Goal of the exercise> Once the line with "well as including" is found in the entries below, print it and each following line exactly, stopping after the line with "Income: 5,001-10,000 euros"; print nothing else.

|---|

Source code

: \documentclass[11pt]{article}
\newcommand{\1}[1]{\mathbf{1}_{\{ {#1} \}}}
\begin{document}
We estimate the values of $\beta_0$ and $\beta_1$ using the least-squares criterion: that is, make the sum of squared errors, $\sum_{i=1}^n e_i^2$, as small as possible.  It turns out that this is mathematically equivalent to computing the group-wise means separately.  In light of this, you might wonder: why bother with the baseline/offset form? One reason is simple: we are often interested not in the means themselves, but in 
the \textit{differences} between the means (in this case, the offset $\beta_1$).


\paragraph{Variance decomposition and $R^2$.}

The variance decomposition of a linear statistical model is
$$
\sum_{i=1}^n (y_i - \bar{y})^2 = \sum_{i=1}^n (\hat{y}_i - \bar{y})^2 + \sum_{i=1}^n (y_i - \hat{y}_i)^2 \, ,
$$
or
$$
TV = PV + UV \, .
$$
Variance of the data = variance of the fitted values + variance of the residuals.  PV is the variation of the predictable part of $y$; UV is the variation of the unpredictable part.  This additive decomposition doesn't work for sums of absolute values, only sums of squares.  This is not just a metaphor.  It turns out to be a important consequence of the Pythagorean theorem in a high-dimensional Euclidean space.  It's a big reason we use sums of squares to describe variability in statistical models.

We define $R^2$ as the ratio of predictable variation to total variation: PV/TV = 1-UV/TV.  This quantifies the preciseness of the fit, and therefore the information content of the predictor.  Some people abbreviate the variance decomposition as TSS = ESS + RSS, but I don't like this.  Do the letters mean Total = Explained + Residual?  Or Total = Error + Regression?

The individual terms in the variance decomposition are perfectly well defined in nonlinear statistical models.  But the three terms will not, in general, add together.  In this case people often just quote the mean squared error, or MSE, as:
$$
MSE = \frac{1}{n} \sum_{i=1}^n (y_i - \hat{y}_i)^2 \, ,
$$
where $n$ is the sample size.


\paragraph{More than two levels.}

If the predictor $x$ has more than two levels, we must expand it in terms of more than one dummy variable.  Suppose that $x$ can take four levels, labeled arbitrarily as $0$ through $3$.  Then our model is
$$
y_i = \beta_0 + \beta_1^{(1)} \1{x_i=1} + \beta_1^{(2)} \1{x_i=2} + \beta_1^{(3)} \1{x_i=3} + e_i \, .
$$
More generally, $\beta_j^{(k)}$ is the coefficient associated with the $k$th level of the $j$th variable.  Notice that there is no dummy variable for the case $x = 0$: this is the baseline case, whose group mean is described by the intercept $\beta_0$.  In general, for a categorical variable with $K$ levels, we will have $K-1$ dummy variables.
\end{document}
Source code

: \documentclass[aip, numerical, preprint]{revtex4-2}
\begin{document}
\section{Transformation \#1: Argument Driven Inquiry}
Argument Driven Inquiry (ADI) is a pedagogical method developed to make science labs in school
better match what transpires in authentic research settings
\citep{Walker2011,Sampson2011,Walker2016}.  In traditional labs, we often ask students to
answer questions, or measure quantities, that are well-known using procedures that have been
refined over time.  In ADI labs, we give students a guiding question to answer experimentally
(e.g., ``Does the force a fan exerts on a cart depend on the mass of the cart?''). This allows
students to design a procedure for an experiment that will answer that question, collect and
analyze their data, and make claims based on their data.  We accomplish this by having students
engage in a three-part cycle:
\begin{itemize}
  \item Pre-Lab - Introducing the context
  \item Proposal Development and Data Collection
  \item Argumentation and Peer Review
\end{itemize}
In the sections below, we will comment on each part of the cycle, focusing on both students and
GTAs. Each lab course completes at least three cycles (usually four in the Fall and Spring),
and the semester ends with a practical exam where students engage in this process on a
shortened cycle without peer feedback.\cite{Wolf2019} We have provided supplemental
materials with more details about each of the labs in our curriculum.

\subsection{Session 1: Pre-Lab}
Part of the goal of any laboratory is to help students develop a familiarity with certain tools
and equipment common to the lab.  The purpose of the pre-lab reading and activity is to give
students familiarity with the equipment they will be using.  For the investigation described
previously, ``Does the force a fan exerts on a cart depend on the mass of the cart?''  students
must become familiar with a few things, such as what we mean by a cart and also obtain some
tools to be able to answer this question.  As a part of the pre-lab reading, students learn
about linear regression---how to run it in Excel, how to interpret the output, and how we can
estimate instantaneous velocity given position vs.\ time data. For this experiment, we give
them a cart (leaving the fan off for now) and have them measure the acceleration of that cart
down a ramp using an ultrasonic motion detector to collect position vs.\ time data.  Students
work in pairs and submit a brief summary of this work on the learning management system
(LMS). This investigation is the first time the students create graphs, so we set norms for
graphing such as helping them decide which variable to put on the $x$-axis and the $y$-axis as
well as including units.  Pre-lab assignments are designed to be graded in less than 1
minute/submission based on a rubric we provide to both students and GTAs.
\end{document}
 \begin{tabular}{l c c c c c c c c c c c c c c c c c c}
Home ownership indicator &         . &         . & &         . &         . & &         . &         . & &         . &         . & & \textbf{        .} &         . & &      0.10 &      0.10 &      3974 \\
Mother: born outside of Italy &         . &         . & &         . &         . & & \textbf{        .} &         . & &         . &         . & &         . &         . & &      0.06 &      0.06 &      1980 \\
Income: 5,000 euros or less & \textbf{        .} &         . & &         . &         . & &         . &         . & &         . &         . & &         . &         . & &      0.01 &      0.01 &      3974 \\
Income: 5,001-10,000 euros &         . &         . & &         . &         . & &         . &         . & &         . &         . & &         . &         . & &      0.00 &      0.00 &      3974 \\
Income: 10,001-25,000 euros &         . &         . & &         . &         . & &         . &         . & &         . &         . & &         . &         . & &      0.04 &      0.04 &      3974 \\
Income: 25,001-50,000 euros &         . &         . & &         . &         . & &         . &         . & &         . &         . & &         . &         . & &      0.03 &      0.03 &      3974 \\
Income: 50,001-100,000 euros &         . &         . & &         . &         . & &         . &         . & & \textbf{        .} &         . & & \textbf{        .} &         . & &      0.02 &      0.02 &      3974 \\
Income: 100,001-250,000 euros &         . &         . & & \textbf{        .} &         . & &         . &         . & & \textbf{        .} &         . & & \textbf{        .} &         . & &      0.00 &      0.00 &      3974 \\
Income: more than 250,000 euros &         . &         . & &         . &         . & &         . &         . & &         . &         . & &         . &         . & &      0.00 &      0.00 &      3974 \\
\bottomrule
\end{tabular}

|---|

Task result>
well as including units.  Pre-lab assignments are designed to be graded in less than 1
minute/submission based on a rubric we provide to both students and GTAs.
\end{document}
 \begin{tabular}{l c c c c c c c c c c c c c c c c c c}
Home ownership indicator &         . &         . & &         . &         . & &         . &         . & &         . &         . & & \textbf{        .} &         . & &      0.10 &      0.10 &      3974 \\
Mother: born outside of Italy &         . &         . & &         . &         . & & \textbf{        .} &         . & &         . &         . & &         . &         . & &      0.06 &      0.06 &      1980 \\
Income: 5,000 euros or less & \textbf{        .} &         . & &         . &         . & &         . &         . & &         . &         . & &         . &         . & &      0.01 &      0.01 &      3974 \\
Income: 5,001-10,000 euros &         . &         . & &         . &         . & &         . &         . & &         . &         . & &         . &         . & &      0.00 &      0.00 &      3974 \\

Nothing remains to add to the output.